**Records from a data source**
:::::

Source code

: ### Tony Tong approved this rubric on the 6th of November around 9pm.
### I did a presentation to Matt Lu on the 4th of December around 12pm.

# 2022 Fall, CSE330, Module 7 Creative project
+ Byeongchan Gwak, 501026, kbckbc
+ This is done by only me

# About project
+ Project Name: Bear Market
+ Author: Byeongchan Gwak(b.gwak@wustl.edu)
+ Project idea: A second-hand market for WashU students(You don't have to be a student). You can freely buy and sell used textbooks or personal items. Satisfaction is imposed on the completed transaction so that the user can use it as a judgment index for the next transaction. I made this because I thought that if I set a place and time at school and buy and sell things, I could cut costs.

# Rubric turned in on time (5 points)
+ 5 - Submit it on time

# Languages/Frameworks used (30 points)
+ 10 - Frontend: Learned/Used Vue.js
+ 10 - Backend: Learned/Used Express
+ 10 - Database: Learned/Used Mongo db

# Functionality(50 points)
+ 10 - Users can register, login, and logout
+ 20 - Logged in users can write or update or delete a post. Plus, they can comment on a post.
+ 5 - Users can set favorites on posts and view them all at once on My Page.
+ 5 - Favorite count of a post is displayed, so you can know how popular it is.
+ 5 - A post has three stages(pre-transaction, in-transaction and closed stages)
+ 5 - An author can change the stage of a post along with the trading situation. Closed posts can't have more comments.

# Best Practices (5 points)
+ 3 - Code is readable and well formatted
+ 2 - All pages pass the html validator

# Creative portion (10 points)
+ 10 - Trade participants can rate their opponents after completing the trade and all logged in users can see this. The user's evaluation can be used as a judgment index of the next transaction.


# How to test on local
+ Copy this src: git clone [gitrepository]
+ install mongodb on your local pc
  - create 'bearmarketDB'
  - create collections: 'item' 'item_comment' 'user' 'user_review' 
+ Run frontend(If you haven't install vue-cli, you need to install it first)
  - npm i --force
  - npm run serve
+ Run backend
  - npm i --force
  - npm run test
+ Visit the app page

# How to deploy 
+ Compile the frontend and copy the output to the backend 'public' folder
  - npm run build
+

:::::

**Work instructions**
Note how many lines of the records contain the string "posts", and give that number with nothing added.

**Solution**
2